Software for managing the cloud infrastructure will be developed and tested by the iPlant Collaborative’s Atmosphere cloud computing platform at the University of Arizona, while Jetstream operations will be managed by Indiana University and Texas Advanced Computing Center.
“One of the fundamental aspects of the Jetstream project organization is it includes technologists deploying the systems, application partners who have applications running on the systems, and community representatives speaking for users within subdisciplines,” said Craig Stewart of Indiana University, who led the discussions.
“What we did was bring everybody together to talk about the system architecture and software, and spend time listening to people talk about what they wanted the system to be able to do and what needs they felt it had to fulfill to be effective at meeting the needs of the communities they represented,” Stewart continued. “It gave everyone a great opportunity to get a sense of the whole project as well as the important niches that we think we’ll fulfill for NSF.”
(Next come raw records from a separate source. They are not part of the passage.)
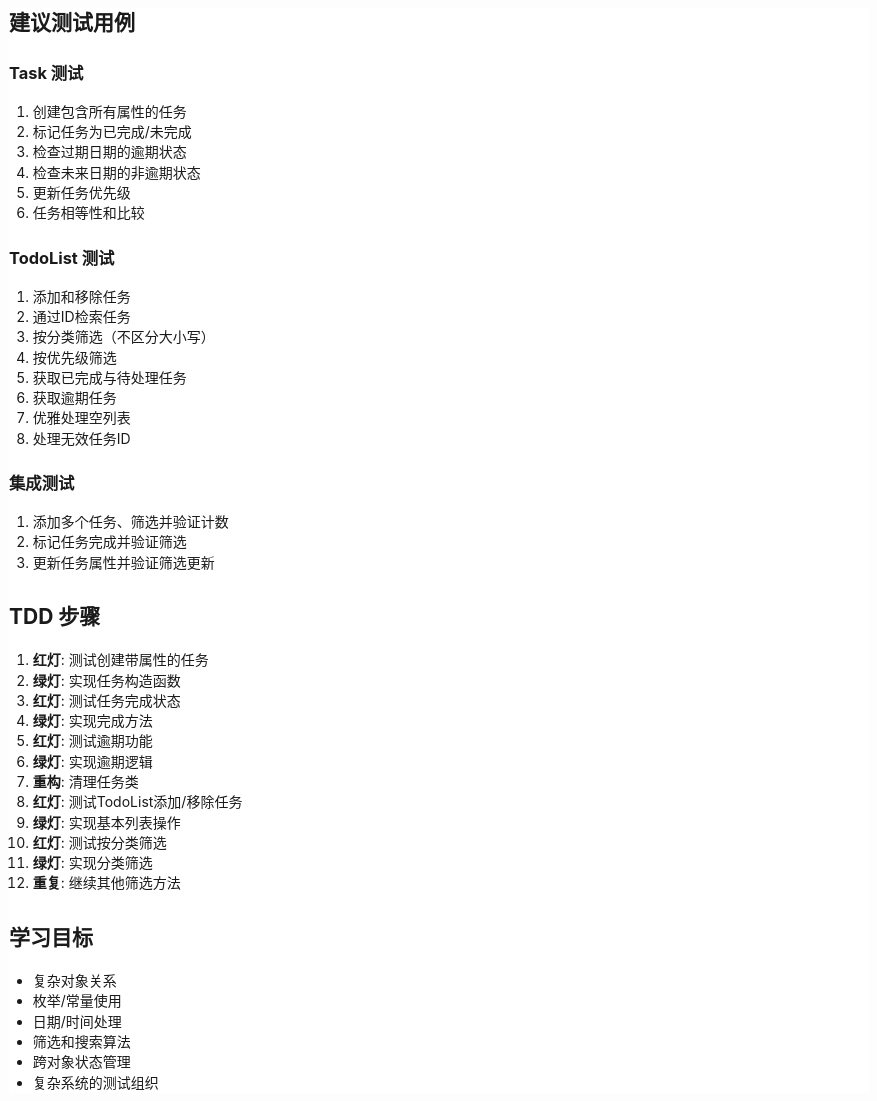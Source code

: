 ## 建议测试用例

### Task 测试
1. 创建包含所有属性的任务
2. 标记任务为已完成/未完成
3. 检查过期日期的逾期状态
4. 检查未来日期的非逾期状态
5. 更新任务优先级
6. 任务相等性和比较

### TodoList 测试
1. 添加和移除任务
2. 通过ID检索任务
3. 按分类筛选（不区分大小写）
4. 按优先级筛选
5. 获取已完成与待处理任务
6. 获取逾期任务
7. 优雅处理空列表
8. 处理无效任务ID

### 集成测试
1. 添加多个任务、筛选并验证计数
2. 标记任务完成并验证筛选
3. 更新任务属性并验证筛选更新

## TDD 步骤

1. **红灯**: 测试创建带属性的任务
2. **绿灯**: 实现任务构造函数
3. **红灯**: 测试任务完成状态
4. **绿灯**: 实现完成方法
5. **红灯**: 测试逾期功能
6. **绿灯**: 实现逾期逻辑
7. **重构**: 清理任务类
8. **红灯**: 测试TodoList添加/移除任务
9. **绿灯**: 实现基本列表操作
10. **红灯**: 测试按分类筛选
11. **绿灯**: 实现分类筛选
12. **重复**: 继续其他筛选方法

## 学习目标

- 复杂对象关系
- 枚举/常量使用
- 日期/时间处理
- 筛选和搜索算法
- 跨对象状态管理
- 复杂系统的测试组织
The team discussed Jetstream hardware and software components, security, and ways to enhance the user interface to allow users to navigate smoothly through setting up their own account, using virtual machines available through the Jetstream platform to run analyses, and migrating their data to a secure location upon completion of the analyses.
The Jetstream project also will focus on working with minority-serving institutions in conjunction with the Experimental Program to Stimulate Competitive Research (EPSCoR), as well as work to enhance resources for tribal colleges to teach computational sciences.
Attending the discussions Tuesday through Thursday were representatives from the iPlant Collaborative, University of Arizona, Texas Advanced Computing Center and the University of Texas-Austin, Indiana University, the University of Hawaii, University of Chicago, University of Colorado-NSIDC, Cornell University, University of Arkansas-Pine Bluff, University of North Carolina – Odum Institute, and the University of Texas at San Antonio. The representatives discussed the needs of the scientific communities they represent, and how Jetstream can be designed and leveraged to fulfill those needs.
“I was particularly happy to have the meeting here at the University of Arizona because the core systems are based off one of the platforms housed here, the Atmosphere cloud service,” Stewart said. “Also it’s a beautiful campus; the weather is great. It’s nice to be out here.”
Jetstream will be available to the scientific public early in 2016.